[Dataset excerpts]
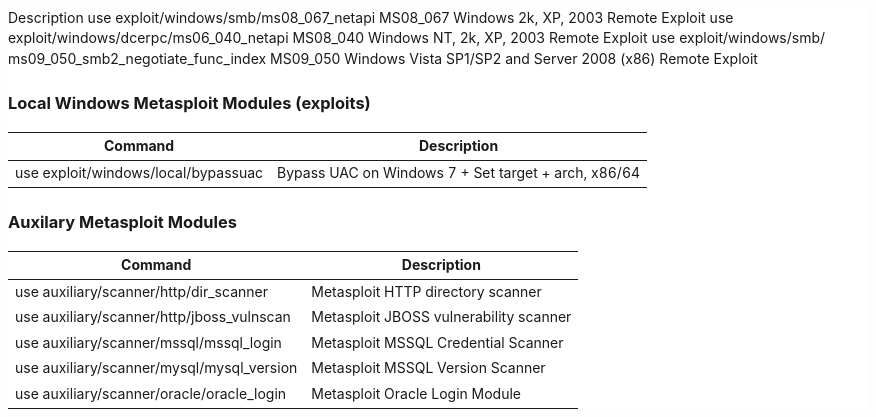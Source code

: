 <th>Description</th>
</tr>
</thead>
<tbody>
<tr>
<td>use exploit/windows/smb/ms08_067_netapi</td>
<td>MS08_067 Windows 2k, XP, 2003 Remote Exploit</td>
</tr>
<tr>
<td>use exploit/windows/dcerpc/ms06_040_netapi</td>
<td>MS08_040 Windows NT, 2k, XP, 2003 Remote Exploit</td>
</tr>
<tr>
<td>use exploit/windows/smb/<br>
ms09_050_smb2_negotiate_func_index</td>
<td>MS09_050 Windows Vista SP1/SP2 and Server 2008 (x86) Remote Exploit</td>
</tr>
</tbody>
</table>
<h3>Local Windows Metasploit Modules (exploits)</h3>
<table>
<thead>
<tr>
<th>Command</th>
<th>Description</th>
</tr>
</thead>
<tbody>
<tr>
<td>use exploit/windows/local/bypassuac</td>
<td>Bypass UAC on Windows 7 + Set target + arch, x86/64</td>
</tr>
</tbody>
</table>
<h3>Auxilary Metasploit Modules</h3>
<table>
<thead>
<tr>
<th>Command</th>
<th>Description</th>
</tr>
</thead>
<tbody>
<tr>
<td>use auxiliary/scanner/http/dir_scanner</td>
<td>Metasploit HTTP directory scanner</td>
</tr>
<tr>
<td>use auxiliary/scanner/http/jboss_vulnscan</td>
<td>Metasploit JBOSS vulnerability scanner</td>
</tr>
<tr>
<td>use auxiliary/scanner/mssql/mssql_login</td>
<td>Metasploit MSSQL Credential Scanner</td>
</tr>
<tr>
<td>use auxiliary/scanner/mysql/mysql_version</td>
<td>Metasploit MSSQL Version Scanner</td>
</tr>
<tr>
<td>use auxiliary/scanner/oracle/oracle_login</td>
<td>Metasploit Oracle Login Module</td>
</tr>
</tbody>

### What to do
All that should be written out is the stretch of lines above between the one holding "<h3>Auxilary Metasploit Modules</h3>" and the one holding "<td>use auxiliary/scanner/http/jboss_vulnscan</td>", inclusive, exactly as given.

### Exercise output
<h3>Auxilary Metasploit Modules</h3>
<table>
<thead>
<tr>
<th>Command</th>
<th>Description</th>
</tr>
</thead>
<tbody>
<tr>
<td>use auxiliary/scanner/http/dir_scanner</td>
<td>Metasploit HTTP directory scanner</td>
</tr>
<tr>
<td>use auxiliary/scanner/http/jboss_vulnscan</td>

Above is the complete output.